私がまだ高校~大学生の頃、「好きな事で生きていく」というキャッチコピーに出会った。
このキャッチコピーは、YouTubeのプロモーションや広告で使われたものだ。
一部しか見えていない
私たちは、YouTuberやインスタグラマー、ティックトッカーを目にする機会が増えた。
華やかでキラキラした彼ら彼女らは、自分らしく好きな事をしている姿を発信しているように見える。
まさに、自分の好きな事で生きていく、の体現者であり、成功者のように思える。
好きな事で生きていけているのは一握りであり、その背後には多くの人の失敗と継続できなかった人達の屍があるのだと思っている。
だから、そういったコンテンツの入れ替わりや流行の移り変わりが激しい中で常に継続して一定数以上のファンや再生回数を維持している人はかなり尊敬している。
クリエイターの方は面白いコンテンツや工夫されたコンテンツを出して、かなりの努力をしていると思う。
そもそもが面白い人、ユニークな人、喋りがうまい人、ゴロゴロと面白い人がいる。
YouTube 自分に合うコンテンツが増えた
現在はYouTube黎明期と比べて、分野の細分化とコンテンツ拡充がなされたように思う。
黎明期はニコニ動画の転載や音MAD、サムネイルも今ほどキラキラ華やかでわかりやすいものではなく、言いづらいが低クオリティのものがたくさんあふれていた。
さて、現在はどうだろうか。
例えば旅であればその分野のけん引役である、「スーツ」や「西園寺」などを思い浮かべる。
ゲームであれば、様々なゲームの実況をする人もいれば、特定のゲームのみをプレイしファンを沸かせているケースもある。
大分類>中分類>小分類のように細分化されてコンテンツ拡充がなされているため、どのようなユーザーであっても、自分に合うコンテンツを探すことができる。
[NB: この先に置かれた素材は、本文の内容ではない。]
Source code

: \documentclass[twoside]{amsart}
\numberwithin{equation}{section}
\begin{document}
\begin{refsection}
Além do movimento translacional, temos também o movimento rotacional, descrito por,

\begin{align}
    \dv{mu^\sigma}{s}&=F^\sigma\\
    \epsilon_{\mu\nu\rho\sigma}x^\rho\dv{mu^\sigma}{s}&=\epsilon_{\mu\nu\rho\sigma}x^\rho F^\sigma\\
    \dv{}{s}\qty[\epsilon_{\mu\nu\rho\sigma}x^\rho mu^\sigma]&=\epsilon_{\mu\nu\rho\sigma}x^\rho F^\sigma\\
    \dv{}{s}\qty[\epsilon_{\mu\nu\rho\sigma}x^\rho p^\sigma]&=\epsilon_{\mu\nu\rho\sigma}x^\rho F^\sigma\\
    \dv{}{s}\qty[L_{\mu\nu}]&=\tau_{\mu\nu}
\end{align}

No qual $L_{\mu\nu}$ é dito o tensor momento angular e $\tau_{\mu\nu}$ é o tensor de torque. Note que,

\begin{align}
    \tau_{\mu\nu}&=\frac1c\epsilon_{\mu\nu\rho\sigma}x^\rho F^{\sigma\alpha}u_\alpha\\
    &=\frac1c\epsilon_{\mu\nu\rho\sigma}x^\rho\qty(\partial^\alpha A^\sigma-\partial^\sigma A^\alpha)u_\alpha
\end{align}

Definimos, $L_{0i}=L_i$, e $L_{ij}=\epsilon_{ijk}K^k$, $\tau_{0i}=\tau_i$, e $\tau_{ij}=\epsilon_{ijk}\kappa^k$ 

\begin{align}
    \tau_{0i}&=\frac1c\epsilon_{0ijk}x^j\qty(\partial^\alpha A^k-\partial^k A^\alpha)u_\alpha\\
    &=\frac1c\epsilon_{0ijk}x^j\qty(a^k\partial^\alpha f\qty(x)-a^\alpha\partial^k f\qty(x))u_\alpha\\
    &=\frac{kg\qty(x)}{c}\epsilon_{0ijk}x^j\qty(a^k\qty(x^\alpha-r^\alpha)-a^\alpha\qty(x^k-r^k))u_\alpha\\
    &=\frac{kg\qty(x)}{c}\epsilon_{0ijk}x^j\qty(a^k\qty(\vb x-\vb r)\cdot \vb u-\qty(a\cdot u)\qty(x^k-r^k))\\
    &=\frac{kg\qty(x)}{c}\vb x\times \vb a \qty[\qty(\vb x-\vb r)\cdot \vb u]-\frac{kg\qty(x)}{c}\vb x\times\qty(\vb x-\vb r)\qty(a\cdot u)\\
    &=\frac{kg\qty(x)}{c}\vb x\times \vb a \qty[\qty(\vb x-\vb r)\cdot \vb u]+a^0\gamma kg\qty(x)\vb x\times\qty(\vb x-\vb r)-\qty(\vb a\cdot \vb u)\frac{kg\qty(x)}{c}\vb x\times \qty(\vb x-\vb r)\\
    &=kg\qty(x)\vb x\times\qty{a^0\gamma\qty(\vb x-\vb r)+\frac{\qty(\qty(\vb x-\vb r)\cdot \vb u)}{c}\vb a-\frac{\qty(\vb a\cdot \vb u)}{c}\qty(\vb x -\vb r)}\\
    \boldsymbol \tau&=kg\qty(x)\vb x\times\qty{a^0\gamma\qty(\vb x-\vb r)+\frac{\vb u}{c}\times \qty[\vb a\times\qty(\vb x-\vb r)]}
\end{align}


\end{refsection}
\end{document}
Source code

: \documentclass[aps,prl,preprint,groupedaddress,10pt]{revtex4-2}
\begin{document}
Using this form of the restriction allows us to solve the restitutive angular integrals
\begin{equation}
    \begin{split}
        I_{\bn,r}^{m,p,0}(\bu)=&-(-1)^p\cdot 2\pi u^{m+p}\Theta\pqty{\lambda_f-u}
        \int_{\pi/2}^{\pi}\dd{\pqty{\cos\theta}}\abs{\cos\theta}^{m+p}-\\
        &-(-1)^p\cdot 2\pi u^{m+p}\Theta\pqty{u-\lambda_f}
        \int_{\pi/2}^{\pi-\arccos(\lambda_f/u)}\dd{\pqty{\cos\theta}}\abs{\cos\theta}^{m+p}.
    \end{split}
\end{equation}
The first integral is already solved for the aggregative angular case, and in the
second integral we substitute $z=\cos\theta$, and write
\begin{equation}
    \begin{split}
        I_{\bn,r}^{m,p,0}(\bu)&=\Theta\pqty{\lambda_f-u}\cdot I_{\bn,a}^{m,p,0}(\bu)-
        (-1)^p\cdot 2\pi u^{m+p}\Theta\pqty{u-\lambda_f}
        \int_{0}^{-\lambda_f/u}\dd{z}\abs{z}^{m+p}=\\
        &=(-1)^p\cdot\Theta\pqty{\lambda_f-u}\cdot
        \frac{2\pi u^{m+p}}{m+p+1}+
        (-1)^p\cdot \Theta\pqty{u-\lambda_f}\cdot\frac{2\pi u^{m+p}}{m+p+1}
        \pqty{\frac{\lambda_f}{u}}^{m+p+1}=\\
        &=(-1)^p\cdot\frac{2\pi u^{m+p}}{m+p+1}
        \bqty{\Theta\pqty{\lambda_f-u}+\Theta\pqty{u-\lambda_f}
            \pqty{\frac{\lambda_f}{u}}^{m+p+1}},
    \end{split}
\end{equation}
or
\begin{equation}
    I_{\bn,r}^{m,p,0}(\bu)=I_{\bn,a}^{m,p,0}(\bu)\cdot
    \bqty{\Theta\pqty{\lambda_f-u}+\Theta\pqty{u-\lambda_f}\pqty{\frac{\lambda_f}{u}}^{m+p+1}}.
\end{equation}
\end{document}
これが今のYouTubeの姿だと思う。
これも、YouTubeに参入する人が増え、競争の中でよいコンテンツ、チャンネルが残ってきたと捉えると感慨深い。好きな事で生きている風に見えているのは、YouTubeやインスタ、ティックトックの再生画面上であり、その裏は生き残りをかけた戦いが繰り広げられているように想像してしまう。
嫌いな事で生きていく
さて、本題だが、嫌いな事で生きていくことを考える。
結論は、自分の好きな事は休みの時や時間が取れるときにした方がよいということである。
好きな事を仕事にしても問題ないと思う。好きであれば前向きになれるし、多少の挫折であっても耐えられる可能性は高い。なにより自分で自分の人生の選択をしているという意思が生まれ、納得感につながる可能性もあるような気がする。
デメリットは同じく好きな事を仕事にしており、能力値、スキルが高い人たちとの競争に巻き込まれ、どれだけ努力しても埋まらない差に耐えられるかだ。自分の好きな事というアイデンティティが揺らぐとメンタルにも影響が出る気がする。
次に嫌いな事で生きていくことを考える。これは完全に割り切りで、嫌いと認知しながらも、まぁ組織でなんとかやれていて給与ももらえるからとりあえずやっておくという姿勢だ。
労働で考えると嫌いな事が大半を占めてしまうが、マイナス×マイナスはプラスになる。
嫌な事×嫌な気持ち=給与という何とも言い難い式が完成してしまう。
そして自分の大切にしたい好きな事は休みの時や時間が空いたときに回すようにする生き方になると思う。
好きな事を商業的に捉えてそれで稼ぐ必要がないので、好きであることの義務感はなく、楽しみのために好きなことができる。
もちろん私は好きな事で生きていくことは否定したくない。それで生きていけており、幸せなのであればそれはそれでよいと思っている。